New diagnostic criteria for MCI have been developed using biomarkers aiming to establish whether the clinical syndrome is likely due to underlying AD. We compared the utility of MRI versus CSF based biomarkers in predicting conversion from MCI to AD with the hypothesis that these markers would provide different prognostic information over different time intervals. Additionally, we were particularly interested in the predictive role of markers of neurodegeneration for outcome in “amyloid-negative” MCI. Data was obtained from ADNI and included cognitively normal (CN) individuals and MCI patients who had baseline MRI and CSF data available.
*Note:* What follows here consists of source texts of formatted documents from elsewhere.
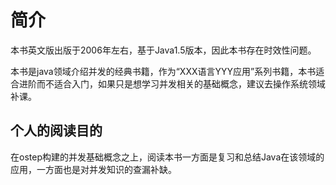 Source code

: # 简介

本书英文版出版于2006年左右，基于Java1.5版本，因此本书存在时效性问题。

本书是java领域介绍并发的经典书籍，作为“XXX语言YYY应用”系列书籍，本书适合进阶而不适合入门，如果只是想学习并发相关的基础概念，建议去操作系统领域补课。

## 个人的阅读目的

在ostep构建的并发基础概念之上，阅读本书一方面是复习和总结Java在该领域的应用，一方面也是对并发知识的查漏补缺。
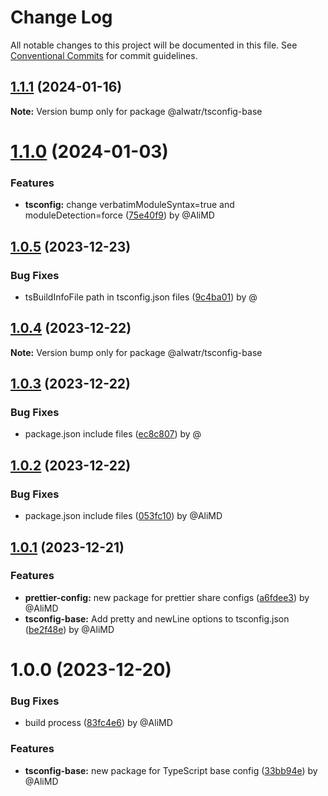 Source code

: # Change Log

All notable changes to this project will be documented in this file.
See [Conventional Commits](https://conventionalcommits.org) for commit guidelines.

## [1.1.1](https://github.com/Alwatr/nanolib/compare/@alwatr/tsconfig-base@1.1.0...@alwatr/tsconfig-base@1.1.1) (2024-01-16)

**Note:** Version bump only for package @alwatr/tsconfig-base

# [1.1.0](https://github.com/Alwatr/nanolib/compare/@alwatr/tsconfig-base@1.0.5...@alwatr/tsconfig-base@1.1.0) (2024-01-03)

### Features

* **tsconfig:** change verbatimModuleSyntax=true and moduleDetection=force ([75e40f9](https://github.com/Alwatr/nanolib/commit/75e40f97273e7cb474506a906fa8f8e164f5661c)) by @AliMD

## [1.0.5](https://github.com/Alwatr/nanolib/compare/@alwatr/tsconfig-base@1.0.4...@alwatr/tsconfig-base@1.0.5) (2023-12-23)

### Bug Fixes

* tsBuildInfoFile path in tsconfig.json files ([9c4ba01](https://github.com/Alwatr/nanolib/commit/9c4ba01afdd6657de4e5feef09bb6ee03d9ce053)) by @

## [1.0.4](https://github.com/Alwatr/nanolib/compare/@alwatr/tsconfig-base@1.0.3...@alwatr/tsconfig-base@1.0.4) (2023-12-22)

**Note:** Version bump only for package @alwatr/tsconfig-base

## [1.0.3](https://github.com/Alwatr/nanolib/compare/@alwatr/tsconfig-base@1.0.2...@alwatr/tsconfig-base@1.0.3) (2023-12-22)

### Bug Fixes

* package.json include files ([ec8c807](https://github.com/Alwatr/nanolib/commit/ec8c8075ea88d669a84037077b01f92f6ea078f1)) by @

## [1.0.2](https://github.com/Alwatr/nanolib/compare/@alwatr/tsconfig-base@1.0.1...@alwatr/tsconfig-base@1.0.2) (2023-12-22)

### Bug Fixes

* package.json include files ([053fc10](https://github.com/Alwatr/nanolib/commit/053fc10b518038647136db9ada2433e27ecb2e63)) by @AliMD

## [1.0.1](https://github.com/Alwatr/nanolib/compare/@alwatr/tsconfig-base@1.0.0...@alwatr/tsconfig-base@1.0.1) (2023-12-21)

### Features

* **prettier-config:** new package for prettier share configs ([a6fdee3](https://github.com/Alwatr/nanolib/commit/a6fdee34591abb1d19e7ea7e431bd6624e2ea6d4)) by @AliMD
* **tsconfig-base:** Add pretty and newLine options to tsconfig.json ([be2f48e](https://github.com/Alwatr/nanolib/commit/be2f48efde7e669eb858d0011ef4771b46f1d768)) by @AliMD

# 1.0.0 (2023-12-20)

### Bug Fixes

- build process ([83fc4e6](https://github.com/Alwatr/nanolib/commit/83fc4e609f86c25291e5f89016d6777bf197ffcb)) by @AliMD

### Features

- **tsconfig-base:** new package for TypeScript base config ([33bb94e](https://github.com/Alwatr/nanolib/commit/33bb94e38ab34634a26d51643f308cc651da695a)) by @AliMD
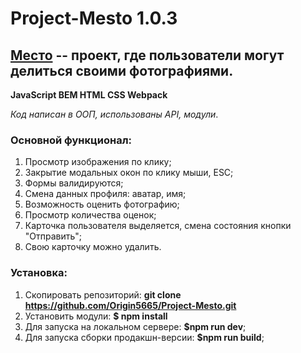 # Project-Mesto 1.0.3
## [**Место**](https://origin5665.github.io/Project-Mesto/) -- проект, где пользователи могут делиться своими фотографиями. 

**JavaScript
BEM
HTML
CSS
Webpack**

*Код написан в ООП, использованы API, модули*.

### Основной функционал: 
1. Просмотр изображения по клику;
2. Закрытие модальных окон по клику мыши, ESC;
3. Формы валидируются;
4. Смена данных профиля: аватар, имя;
5. Возможность оценить фотографию;
6. Просмотр количества оценок;
7. Карточка пользователя выделяется, смена состояния кнопки "Отправить";
8. Свою карточку можно удалить. 

### Установка:
1. Скопировать репозиторий: **git clone https://github.com/Origin5665/Project-Mesto.git**
2. Установить модули: **$ npm install**
3. Для запуска на локальном сервере: **$npm run dev**;
4. Для запуска сборки продакшн-версии: **$npm run build**;
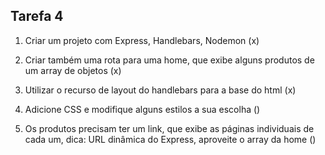 ## Tarefa 4

1. Criar um projeto com Express, Handlebars, Nodemon (x)

2. Criar também uma rota para uma home, que exibe alguns produtos de um array de objetos (x)

3. Utilizar o recurso de layout do handlebars para a base do html (x)

4. Adicione CSS e modifique alguns estilos a sua escolha ()

5. Os produtos precisam ter um link, que exibe as páginas individuais de cada um, dica: URL dinâmica do Express, aproveite o array da home () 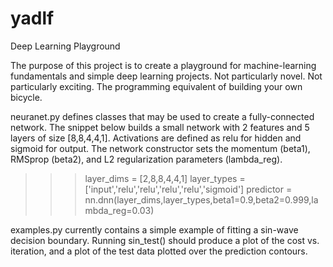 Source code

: # yadlf
Deep Learning Playground

The purpose of this project is to create a playground for machine-learning fundamentals and simple deep learning projects. Not particularly novel. Not particularly exciting. The programming equivalent of building your own bicycle.

neuranet.py defines classes that may be used to create a fully-connected network.
The snippet below builds a small network with 2 features and 5 layers of size [8,8,4,4,1]. Activations are defined as relu for hidden and sigmoid for output. The network constructor sets the momentum (beta1), RMSprop (beta2), and L2 regularization parameters (lambda_reg).

>>>layer_dims = [2,8,8,4,4,1]
>>>layer_types = ['input','relu','relu','relu','relu','sigmoid']
>>>predictor = nn.dnn(layer_dims,layer_types,beta1=0.9,beta2=0.999,lambda_reg=0.03)

examples.py currently contains a simple example of fitting a sin-wave decision boundary. Running sin_test() should produce a plot of the cost vs. iteration, and a plot of the test data plotted over the prediction contours.

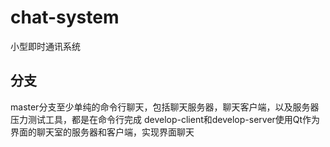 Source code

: # chat-system
小型即时通讯系统
## 分支
master分支至少单纯的命令行聊天，包括聊天服务器，聊天客户端，以及服务器压力测试工具，都是在命令行完成
develop-client和develop-server使用Qt作为界面的聊天室的服务器和客户端，实现界面聊天
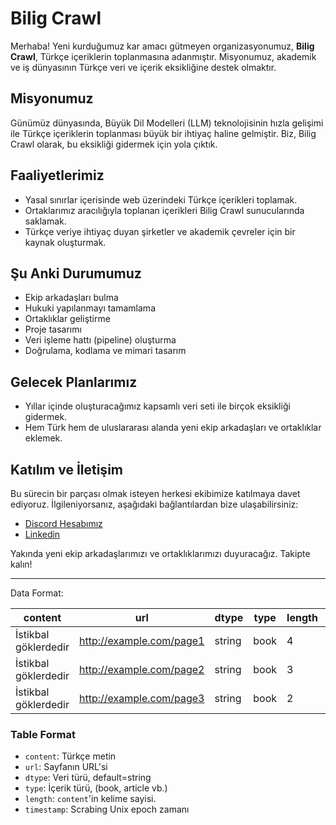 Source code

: # Bilig Crawl

Merhaba! Yeni kurduğumuz kar amacı gütmeyen organizasyonumuz, **Bilig Crawl**, Türkçe içeriklerin toplanmasına adanmıştır. Misyonumuz, akademik ve iş dünyasının Türkçe veri ve içerik eksikliğine destek olmaktır.

## Misyonumuz

Günümüz dünyasında, Büyük Dil Modelleri (LLM) teknolojisinin hızla gelişimi ile Türkçe içeriklerin toplanması büyük bir ihtiyaç haline gelmiştir. Biz, Bilig Crawl olarak, bu eksikliği gidermek için yola çıktık.

## Faaliyetlerimiz

- Yasal sınırlar içerisinde web üzerindeki Türkçe içerikleri toplamak.
- Ortaklarımız aracılığıyla toplanan içerikleri Bilig Crawl sunucularında saklamak.
- Türkçe veriye ihtiyaç duyan şirketler ve akademik çevreler için bir kaynak oluşturmak.

## Şu Anki Durumumuz

- Ekip arkadaşları bulma
- Hukuki yapılanmayı tamamlama
- Ortaklıklar geliştirme
- Proje tasarımı
- Veri işleme hattı (pipeline) oluşturma
- Doğrulama, kodlama ve mimari tasarım

## Gelecek Planlarımız

- Yıllar içinde oluşturacağımız kapsamlı veri seti ile birçok eksikliği gidermek.
- Hem Türk hem de uluslararası alanda yeni ekip arkadaşları ve ortaklıklar eklemek.

## Katılım ve İletişim

Bu sürecin bir parçası olmak isteyen herkesi ekibimize katılmaya davet ediyoruz. İlgileniyorsanız, aşağıdaki bağlantılardan bize ulaşabilirsiniz:

- [Discord Hesabımız](https://discord.gg/stMFSKa7)
- [Linkedin](https://www.linkedin.com/company/biligcrawl)


Yakında yeni ekip arkadaşlarımızı ve ortaklıklarımızı duyuracağız. Takipte kalın!

--- 

Data Format:

| content                | url                      | dtype  | type | length | timestamp    |
|------------------------|--------------------------|--------|------|--------|--------------|
| İstikbal göklerdedir   | http://example.com/page1 | string | book | 4      | 1617187200   |
| İstikbal göklerdedir   | http://example.com/page2 | string | book | 3      | 1617187260   |
| İstikbal göklerdedir   | http://example.com/page3 | string | book | 2      | 1617187320   |

### Table Format

- `content`: Türkçe metin
- `url`: Sayfanın URL'si
- `dtype`: Veri türü, default=string
- `type`: İçerik türü, (book, article vb.)
- `length`: `content`'in kelime sayisi.
- `timestamp`: Scrabing Unix epoch zamanı
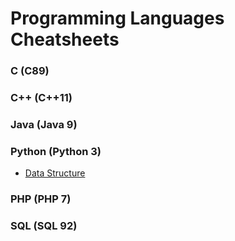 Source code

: # Programming Languages Cheatsheets

### C (C89)

### C++ (C++11)

### Java (Java 9)

### Python (Python 3)
- [Data Structure](/py-Data_Structure.md)

### PHP (PHP 7)

### SQL (SQL 92)
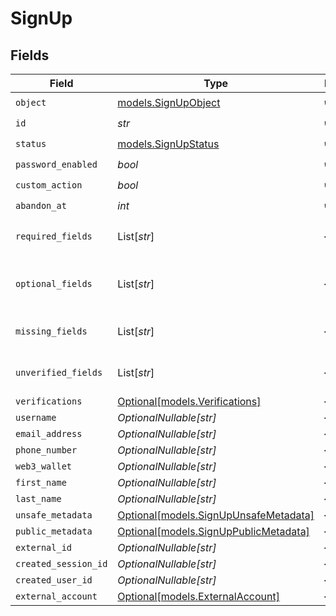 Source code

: # SignUp


## Fields

| Field                                                                      | Type                                                                       | Required                                                                   | Description                                                                | Example                                                                    |
| -------------------------------------------------------------------------- | -------------------------------------------------------------------------- | -------------------------------------------------------------------------- | -------------------------------------------------------------------------- | -------------------------------------------------------------------------- |
| `object`                                                                   | [models.SignUpObject](../models/signupobject.md)                           | :heavy_check_mark:                                                         | N/A                                                                        | sign_up_attempt                                                            |
| `id`                                                                       | *str*                                                                      | :heavy_check_mark:                                                         | N/A                                                                        | signup_1234567890abcdef                                                    |
| `status`                                                                   | [models.SignUpStatus](../models/signupstatus.md)                           | :heavy_check_mark:                                                         | N/A                                                                        | complete                                                                   |
| `password_enabled`                                                         | *bool*                                                                     | :heavy_check_mark:                                                         | N/A                                                                        | true                                                                       |
| `custom_action`                                                            | *bool*                                                                     | :heavy_check_mark:                                                         | N/A                                                                        | false                                                                      |
| `abandon_at`                                                               | *int*                                                                      | :heavy_check_mark:                                                         | N/A                                                                        | 1609459200                                                                 |
| `required_fields`                                                          | List[*str*]                                                                | :heavy_minus_sign:                                                         | N/A                                                                        | [<br/>"email_address"<br/>]                                                |
| `optional_fields`                                                          | List[*str*]                                                                | :heavy_minus_sign:                                                         | N/A                                                                        | [<br/>"first_name",<br/>"last_name"<br/>]                                  |
| `missing_fields`                                                           | List[*str*]                                                                | :heavy_minus_sign:                                                         | N/A                                                                        | [<br/>"phone_number"<br/>]                                                 |
| `unverified_fields`                                                        | List[*str*]                                                                | :heavy_minus_sign:                                                         | N/A                                                                        | [<br/>"email_address"<br/>]                                                |
| `verifications`                                                            | [Optional[models.Verifications]](../models/verifications.md)               | :heavy_minus_sign:                                                         | N/A                                                                        |                                                                            |
| `username`                                                                 | *OptionalNullable[str]*                                                    | :heavy_minus_sign:                                                         | N/A                                                                        | user_123456                                                                |
| `email_address`                                                            | *OptionalNullable[str]*                                                    | :heavy_minus_sign:                                                         | N/A                                                                        | user@example.com                                                           |
| `phone_number`                                                             | *OptionalNullable[str]*                                                    | :heavy_minus_sign:                                                         | N/A                                                                        | +1234567890                                                                |
| `web3_wallet`                                                              | *OptionalNullable[str]*                                                    | :heavy_minus_sign:                                                         | N/A                                                                        | 0x1234567890abcdef1234567890abcdef12345678                                 |
| `first_name`                                                               | *OptionalNullable[str]*                                                    | :heavy_minus_sign:                                                         | N/A                                                                        | John                                                                       |
| `last_name`                                                                | *OptionalNullable[str]*                                                    | :heavy_minus_sign:                                                         | N/A                                                                        | Doe                                                                        |
| `unsafe_metadata`                                                          | [Optional[models.SignUpUnsafeMetadata]](../models/signupunsafemetadata.md) | :heavy_minus_sign:                                                         | N/A                                                                        |                                                                            |
| `public_metadata`                                                          | [Optional[models.SignUpPublicMetadata]](../models/signuppublicmetadata.md) | :heavy_minus_sign:                                                         | N/A                                                                        |                                                                            |
| `external_id`                                                              | *OptionalNullable[str]*                                                    | :heavy_minus_sign:                                                         | N/A                                                                        | ext_id_7890abcdef123456                                                    |
| `created_session_id`                                                       | *OptionalNullable[str]*                                                    | :heavy_minus_sign:                                                         | N/A                                                                        | sess_1234567890abcdef                                                      |
| `created_user_id`                                                          | *OptionalNullable[str]*                                                    | :heavy_minus_sign:                                                         | N/A                                                                        | user_1234567890abcdef                                                      |
| `external_account`                                                         | [Optional[models.ExternalAccount]](../models/externalaccount.md)           | :heavy_minus_sign:                                                         | N/A                                                                        |                                                                            |
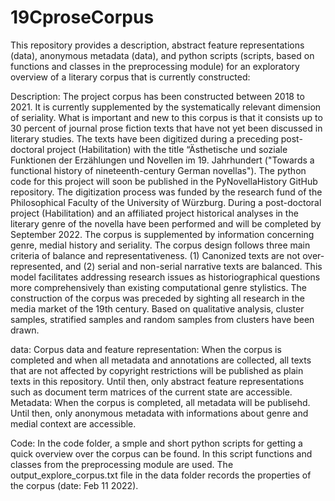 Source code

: # 19CproseCorpus

This repository provides a description, abstract feature representations (data), anonymous metadata (data), and python scripts (scripts, based on functions and classes in the preprocessing module) for an exploratory overview of a literary corpus that is currently constructed:

Description: The project corpus has been constructed between 2018 to 2021. It is currently supplemented by the systematically relevant dimension of seriality. What is important and new to this corpus is that it consists up to 30 percent of journal prose fiction texts that have not yet been discussed in literary studies. The texts have been digitized during a preceding post-doctoral project (Habilitation) with the title “Ästhetische und soziale Funktionen der Erzählungen und Novellen im 19. Jahrhundert ("Towards a functional history of nineteenth-century German novellas"). The python code for this project will soon be published in the PyNovellaHistory GitHub repository. The digitization process was funded by the research fund of the Philosophical Faculty of the University of Würzburg. During a post-doctoral project (Habilitation) and an affiliated project historical analyses in the literary genre of the novella have been performed and will be completed by September 2022. The corpus is supplemented by information concerning genre, medial history and seriality. The corpus design follows three main criteria of balance and representativeness. (1) Canonized texts are not over-represented, and (2) serial and non-serial narrative texts are balanced. This model facilitates addressing research issues as historiographical questions more comprehensively than existing computational genre stylistics. The construction of the corpus was preceded by sighting all research in the media market of the 19th century. Based on qualitative analysis, cluster samples, stratified samples and random samples from clusters have been drawn.

data: 
Corpus data and feature representation: When the corpus is completed and when all metadata and annotations are collected, all texts that are not affected by copyright restrictions will be published as plain texts in this repository. Until then, only abstract feature representations such as document term matrices of the current state are accessible. Metadata: When the corpus is completed, all metadata will be publisehd. Until then, only anonymous metadata with informations about genre and medial context are accessible.

Code: In the code folder, a smple and short python scripts for getting a quick overview over the corpus can be found. In this script functions and classes from the preprocessing module are used. The output_explore_corpus.txt file in the data folder records the properties of the corpus (date: Feb 11 2022).
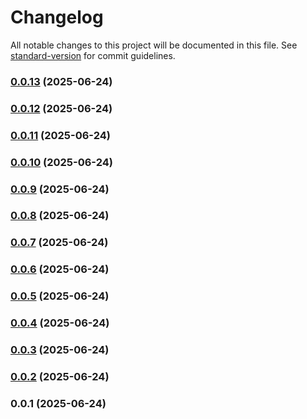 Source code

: # Changelog

All notable changes to this project will be documented in this file. See [standard-version](https://github.com/conventional-changelog/standard-version) for commit guidelines.

### [0.0.13](https://github.com/StankoH/bonzobyte-brotli-viewer/compare/v0.0.12...v0.0.13) (2025-06-24)

### [0.0.12](https://github.com/StankoH/bonzobyte-brotli-viewer/compare/v0.0.11...v0.0.12) (2025-06-24)

### [0.0.11](https://github.com/StankoH/bonzobyte-brotli-viewer/compare/v0.0.10...v0.0.11) (2025-06-24)

### [0.0.10](https://github.com/StankoH/bonzobyte-brotli-viewer/compare/v0.0.9...v0.0.10) (2025-06-24)

### [0.0.9](https://github.com/StankoH/bonzobyte-brotli-viewer/compare/v0.0.8...v0.0.9) (2025-06-24)

### [0.0.8](https://github.com/StankoH/bonzobyte-brotli-viewer/compare/v0.0.7...v0.0.8) (2025-06-24)

### [0.0.7](https://github.com/StankoH/bonzobyte-brotli-viewer/compare/v0.0.6...v0.0.7) (2025-06-24)

### [0.0.6](https://github.com/StankoH/bonzobyte-brotli-viewer/compare/v0.0.5...v0.0.6) (2025-06-24)

### [0.0.5](https://github.com/StankoH/bonzobyte-brotli-viewer/compare/v0.0.4...v0.0.5) (2025-06-24)

### [0.0.4](https://github.com/StankoH/bonzobyte-brotli-viewer/compare/v0.0.3...v0.0.4) (2025-06-24)

### [0.0.3](https://github.com/StankoH/bonzobyte-brotli-viewer/compare/v0.0.2...v0.0.3) (2025-06-24)

### [0.0.2](https://github.com/StankoH/bonzobyte-brotli-viewer/compare/v0.0.1...v0.0.2) (2025-06-24)

### 0.0.1 (2025-06-24)
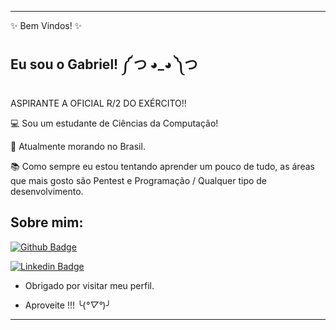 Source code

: ----------------------------------------------------------------------------

✨ Bem Vindos! ✨

 

## Eu sou o Gabriel!  ༼ つ ◕_◕ ༽つ

 ASPIRANTE A OFICIAL R/2 DO EXÉRCITO!!


:computer: Sou um estudante de Ciências da Computação!

:house_with_garden: Atualmente morando no Brasil.

:books: Como sempre eu estou tentando aprender um pouco de tudo, as áreas que mais gosto são Pentest e Programação / Qualquer tipo de desenvolvimento.

## Sobre mim:

[![Github Badge](https://img.shields.io/badge/-Github-000?style=flat-square&logo=Github&logoColor=white&link=https://github.com/swapnes)](https://github.com/swapnes)

[![Linkedin Badge](https://img.shields.io/badge/-LinkedIn-blue?style=flat-square&logo=Linkedin&logoColor=white&link=https://www.linkedin.com/in/gabriel-capistrano-aa22441b2/)](https://www.linkedin.com/in/gabriel-capistrano-aa22441b2/)


- Obrigado por visitar meu perfil.

- Aproveite !!!  ╰(*°▽°*)╯

----------------------------------------------------------------------------------
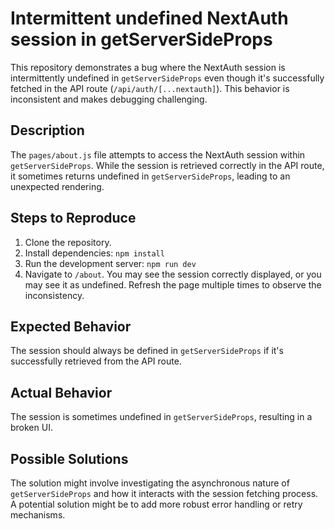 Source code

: # Intermittent undefined NextAuth session in getServerSideProps

This repository demonstrates a bug where the NextAuth session is intermittently undefined in `getServerSideProps` even though it's successfully fetched in the API route (`/api/auth/[...nextauth]`). This behavior is inconsistent and makes debugging challenging.

## Description
The `pages/about.js` file attempts to access the NextAuth session within `getServerSideProps`.  While the session is retrieved correctly in the API route, it sometimes returns undefined in `getServerSideProps`, leading to an unexpected rendering.

## Steps to Reproduce
1. Clone the repository.
2. Install dependencies: `npm install`
3. Run the development server: `npm run dev`
4. Navigate to `/about`. You may see the session correctly displayed, or you may see it as undefined.  Refresh the page multiple times to observe the inconsistency.

## Expected Behavior
The session should always be defined in `getServerSideProps` if it's successfully retrieved from the API route.

## Actual Behavior
The session is sometimes undefined in `getServerSideProps`, resulting in a broken UI.

## Possible Solutions
The solution might involve investigating the asynchronous nature of `getServerSideProps` and how it interacts with the session fetching process. A potential solution might be to add more robust error handling or retry mechanisms.  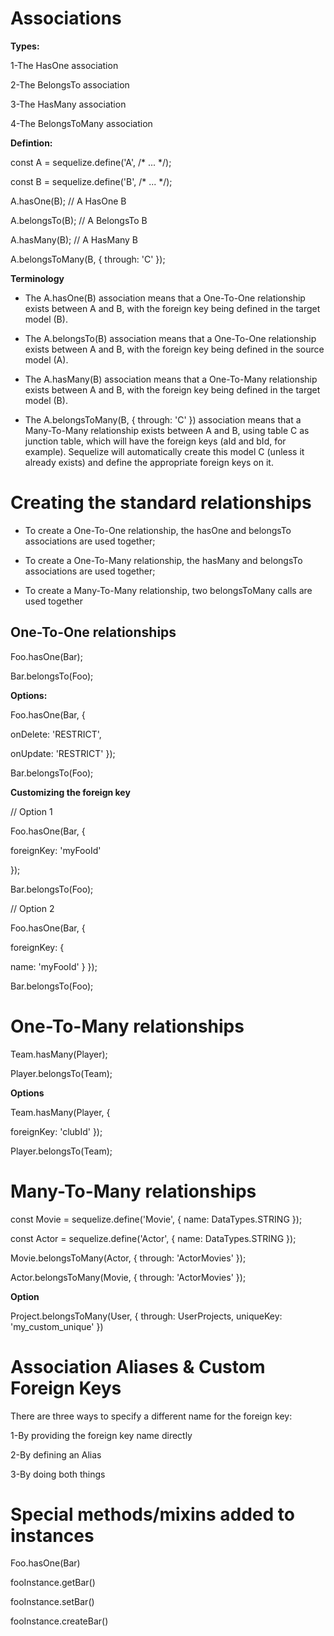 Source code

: # Associations

**Types:**

1-The HasOne association

2-The BelongsTo association

3-The HasMany association

4-The BelongsToMany association

**Defintion:**

const A = sequelize.define('A', /* ... */);

const B = sequelize.define('B', /* ... */);

A.hasOne(B); // A HasOne B

A.belongsTo(B); // A BelongsTo B

A.hasMany(B); // A HasMany B

A.belongsToMany(B, { through: 'C' });

**Terminology**

- The A.hasOne(B) association means that a One-To-One relationship exists between A and B, with the foreign key being defined in the target model (B).

- The A.belongsTo(B) association means that a One-To-One relationship exists between A and B, with the foreign key being defined in the source model (A).

- The A.hasMany(B) association means that a One-To-Many relationship exists between A and B, with the foreign key being defined in the target model (B).


- The A.belongsToMany(B, { through: 'C' }) association means that a Many-To-Many relationship exists between A and B, using table C as junction table, which will have the foreign keys (aId and bId, for example). Sequelize will automatically create this model C (unless it already exists) and define the appropriate foreign keys on it.

# Creating the standard relationships

- To create a One-To-One relationship, the hasOne and belongsTo associations are used together;

- To create a One-To-Many relationship, the hasMany and belongsTo associations are used together;

- To create a Many-To-Many relationship, two belongsToMany calls are used together

## One-To-One relationships

Foo.hasOne(Bar);

Bar.belongsTo(Foo);

**Options:**

Foo.hasOne(Bar, {

  onDelete: 'RESTRICT',

  onUpdate: 'RESTRICT'
});

Bar.belongsTo(Foo);

**Customizing the foreign key**

// Option 1

Foo.hasOne(Bar, {

  foreignKey: 'myFooId'

});

Bar.belongsTo(Foo);

// Option 2

Foo.hasOne(Bar, {

  foreignKey: {

name: 'myFooId'
  }
});

Bar.belongsTo(Foo);

# One-To-Many relationships

Team.hasMany(Player);

Player.belongsTo(Team);

**Options**

Team.hasMany(Player, {

  foreignKey: 'clubId'
});

Player.belongsTo(Team);
# Many-To-Many relationships

const Movie = sequelize.define('Movie', { name: DataTypes.STRING });

const Actor = sequelize.define('Actor', { name: DataTypes.STRING });

Movie.belongsToMany(Actor, { through: 'ActorMovies' });

Actor.belongsToMany(Movie, { through: 'ActorMovies' });

**Option**

Project.belongsToMany(User, { through: UserProjects, uniqueKey: 'my_custom_unique' })

# Association Aliases & Custom Foreign Keys

There are three ways to specify a different name for the foreign key:

1-By providing the foreign key name directly

2-By defining an Alias

3-By doing both things

# Special methods/mixins added to instances

Foo.hasOne(Bar)

fooInstance.getBar()

fooInstance.setBar()

fooInstance.createBar()




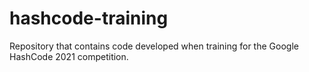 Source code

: # hashcode-training
Repository that contains code developed when training for the Google HashCode 2021 competition.
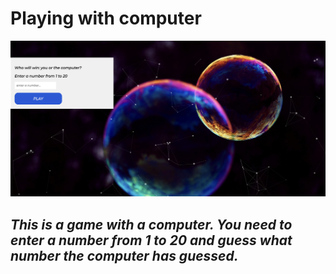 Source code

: # Playing with computer
![image](https://github.com/marina-gu/pc-game/blob/main/pc_game%20.png)

## _This is a game with a computer. You need to enter a number from 1 to 20 and guess what number the computer has guessed._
Cortical thickness measures were determined in a standard manner and analyses were performed using an a priori set of regions to derive a measure previously demonstrated sensitive to prodromal AD, the “AD-signature.” We performed stepwise logistic regression analyses to identify the best baseline biomarker predictors, including standard structural and CSF measures, of progression to dementia over different intervals of follow-up. This analysis was also performed in patients designated “amyloid-negative” based on CSF A-beta. The AD-signature biomarker performed better than other MRI biomarkers. Although CSF tau was better than CSF abetafor predicting dementia within 1–2 years, the AD signature performed better than all CSF measures over this relatively short-term interval, but not at longer term intervals (≥3 years). Remarkably, amyloid-negative MCI patients displayed significant AD-signature cortical thinning relative to CN. The degree of this thinning correlated with tau levels and was predictive of conversion to dementia. Short-term (1–2 year) prognosis for progression to dementia relates strongly to baseline markers of neurodegeneration, with the AD-signature MRI biomarker of cortical thickness performing the best among MRI and CSF markers studied here. However, longer-term (≥3 years) prognosis may be better predicted by measures of cerebral amyloidosis. Amyloid-negative MCI patients may display atrophy in AD-specific regions, which also predicts the likelihood of future dementia conversion. While the underlying etiology of cognitive impairment is uncertain in these patients, the above findings suggest that tau-mediated neuropathology may be a contributor. Taken together, these results demonstrate the complementary nature of AD biomarkers and provide additional insight to emerging models of AD pathophysiology.